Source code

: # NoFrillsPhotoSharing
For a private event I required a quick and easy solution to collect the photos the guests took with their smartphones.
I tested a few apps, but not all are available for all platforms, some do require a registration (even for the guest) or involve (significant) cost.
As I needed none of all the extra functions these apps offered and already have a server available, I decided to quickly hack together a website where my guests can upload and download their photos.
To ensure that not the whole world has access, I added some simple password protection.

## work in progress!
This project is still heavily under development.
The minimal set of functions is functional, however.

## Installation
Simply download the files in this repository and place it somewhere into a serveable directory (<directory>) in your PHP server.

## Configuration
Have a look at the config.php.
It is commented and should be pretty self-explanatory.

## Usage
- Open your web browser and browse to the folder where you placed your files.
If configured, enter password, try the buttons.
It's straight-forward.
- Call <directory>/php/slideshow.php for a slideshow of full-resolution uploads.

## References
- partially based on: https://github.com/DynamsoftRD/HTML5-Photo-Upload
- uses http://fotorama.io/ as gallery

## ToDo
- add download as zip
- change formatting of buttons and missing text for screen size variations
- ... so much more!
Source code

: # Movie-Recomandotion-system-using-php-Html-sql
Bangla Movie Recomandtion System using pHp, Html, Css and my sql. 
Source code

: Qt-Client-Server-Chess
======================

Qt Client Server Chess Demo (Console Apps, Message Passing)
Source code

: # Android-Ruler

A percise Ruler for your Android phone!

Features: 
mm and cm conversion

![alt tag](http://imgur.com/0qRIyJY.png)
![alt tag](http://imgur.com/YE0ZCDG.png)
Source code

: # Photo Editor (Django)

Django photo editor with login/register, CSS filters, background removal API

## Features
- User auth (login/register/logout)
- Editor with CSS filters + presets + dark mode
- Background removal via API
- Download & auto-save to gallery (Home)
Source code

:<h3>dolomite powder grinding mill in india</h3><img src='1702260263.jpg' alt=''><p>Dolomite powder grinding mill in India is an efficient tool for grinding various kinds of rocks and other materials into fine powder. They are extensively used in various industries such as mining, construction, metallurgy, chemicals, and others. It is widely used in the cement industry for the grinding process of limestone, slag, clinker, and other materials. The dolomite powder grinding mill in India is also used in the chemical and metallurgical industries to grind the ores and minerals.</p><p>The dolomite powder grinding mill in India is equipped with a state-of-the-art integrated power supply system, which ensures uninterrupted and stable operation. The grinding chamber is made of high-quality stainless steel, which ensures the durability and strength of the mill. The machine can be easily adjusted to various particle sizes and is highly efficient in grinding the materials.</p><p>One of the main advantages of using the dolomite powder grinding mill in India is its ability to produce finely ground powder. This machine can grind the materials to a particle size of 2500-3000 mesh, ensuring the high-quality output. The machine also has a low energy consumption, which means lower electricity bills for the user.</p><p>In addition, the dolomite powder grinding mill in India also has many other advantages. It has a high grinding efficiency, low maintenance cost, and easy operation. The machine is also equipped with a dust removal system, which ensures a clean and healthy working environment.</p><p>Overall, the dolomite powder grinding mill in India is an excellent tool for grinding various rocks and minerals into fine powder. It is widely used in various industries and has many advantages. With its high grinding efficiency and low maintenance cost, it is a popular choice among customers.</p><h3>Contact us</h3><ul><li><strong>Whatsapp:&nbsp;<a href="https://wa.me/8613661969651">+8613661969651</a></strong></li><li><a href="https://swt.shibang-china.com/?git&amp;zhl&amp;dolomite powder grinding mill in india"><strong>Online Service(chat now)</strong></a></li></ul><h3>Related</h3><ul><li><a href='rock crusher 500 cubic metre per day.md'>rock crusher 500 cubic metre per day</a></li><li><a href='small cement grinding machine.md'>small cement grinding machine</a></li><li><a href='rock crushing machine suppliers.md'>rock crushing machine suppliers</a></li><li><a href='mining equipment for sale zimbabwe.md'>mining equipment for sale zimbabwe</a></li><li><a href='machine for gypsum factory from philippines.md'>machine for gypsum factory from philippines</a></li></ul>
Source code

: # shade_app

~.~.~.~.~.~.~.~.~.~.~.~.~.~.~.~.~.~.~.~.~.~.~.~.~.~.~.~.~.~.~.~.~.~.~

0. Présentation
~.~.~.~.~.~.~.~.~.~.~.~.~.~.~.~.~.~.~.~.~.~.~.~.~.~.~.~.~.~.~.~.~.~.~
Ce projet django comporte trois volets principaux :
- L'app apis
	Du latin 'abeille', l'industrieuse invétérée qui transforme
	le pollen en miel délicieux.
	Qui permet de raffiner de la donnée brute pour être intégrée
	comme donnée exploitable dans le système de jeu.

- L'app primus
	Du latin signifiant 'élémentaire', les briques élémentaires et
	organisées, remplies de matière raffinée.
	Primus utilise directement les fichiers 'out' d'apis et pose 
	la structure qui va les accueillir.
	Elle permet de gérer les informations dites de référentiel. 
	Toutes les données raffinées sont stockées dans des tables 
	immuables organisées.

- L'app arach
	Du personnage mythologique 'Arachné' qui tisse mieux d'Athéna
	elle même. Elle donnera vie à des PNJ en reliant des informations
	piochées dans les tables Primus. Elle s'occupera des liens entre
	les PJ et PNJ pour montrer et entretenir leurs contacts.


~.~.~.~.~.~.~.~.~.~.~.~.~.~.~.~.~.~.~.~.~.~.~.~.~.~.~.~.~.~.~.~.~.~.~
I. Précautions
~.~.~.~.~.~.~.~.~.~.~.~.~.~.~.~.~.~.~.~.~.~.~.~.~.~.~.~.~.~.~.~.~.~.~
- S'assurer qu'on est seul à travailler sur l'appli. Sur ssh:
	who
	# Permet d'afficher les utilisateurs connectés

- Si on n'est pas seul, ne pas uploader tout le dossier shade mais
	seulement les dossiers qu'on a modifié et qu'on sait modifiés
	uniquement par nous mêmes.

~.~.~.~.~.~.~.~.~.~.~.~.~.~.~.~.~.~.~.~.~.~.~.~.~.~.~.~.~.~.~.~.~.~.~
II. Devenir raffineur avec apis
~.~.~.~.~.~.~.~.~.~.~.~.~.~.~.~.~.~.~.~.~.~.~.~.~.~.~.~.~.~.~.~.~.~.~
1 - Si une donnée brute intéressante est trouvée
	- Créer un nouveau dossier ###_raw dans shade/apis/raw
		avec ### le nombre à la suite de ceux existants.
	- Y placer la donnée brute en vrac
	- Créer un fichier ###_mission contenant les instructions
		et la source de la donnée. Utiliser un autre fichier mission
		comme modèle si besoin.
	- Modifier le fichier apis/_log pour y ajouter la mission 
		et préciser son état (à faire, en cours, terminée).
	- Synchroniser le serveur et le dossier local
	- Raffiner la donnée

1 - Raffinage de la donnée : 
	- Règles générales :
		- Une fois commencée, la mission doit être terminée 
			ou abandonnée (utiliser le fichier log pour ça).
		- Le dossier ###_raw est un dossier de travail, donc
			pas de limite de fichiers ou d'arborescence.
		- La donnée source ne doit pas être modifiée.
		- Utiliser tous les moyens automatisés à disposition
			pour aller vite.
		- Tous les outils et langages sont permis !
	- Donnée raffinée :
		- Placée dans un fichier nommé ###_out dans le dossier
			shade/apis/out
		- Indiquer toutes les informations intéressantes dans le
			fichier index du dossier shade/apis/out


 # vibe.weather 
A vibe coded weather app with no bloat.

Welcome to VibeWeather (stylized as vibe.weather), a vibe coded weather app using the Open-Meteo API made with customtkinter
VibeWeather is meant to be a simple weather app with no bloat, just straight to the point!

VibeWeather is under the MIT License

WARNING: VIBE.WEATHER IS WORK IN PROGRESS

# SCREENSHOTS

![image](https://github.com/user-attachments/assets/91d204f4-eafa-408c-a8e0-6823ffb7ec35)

TASK PROMPT:
Return only the stretch of the material above from the line holding "comme donnée exploitable" through the line holding "Du personnage mythologique", copied exactly.

ANSWER TO THE EXERCISE:
	comme donnée exploitable dans le système de jeu.

- L'app primus
	Du latin signifiant 'élémentaire', les briques élémentaires et
	organisées, remplies de matière raffinée.
	Primus utilise directement les fichiers 'out' d'apis et pose 
	la structure qui va les accueillir.
	Elle permet de gérer les informations dites de référentiel. 
	Toutes les données raffinées sont stockées dans des tables 
	immuables organisées.

- L'app arach
	Du personnage mythologique 'Arachné' qui tisse mieux d'Athéna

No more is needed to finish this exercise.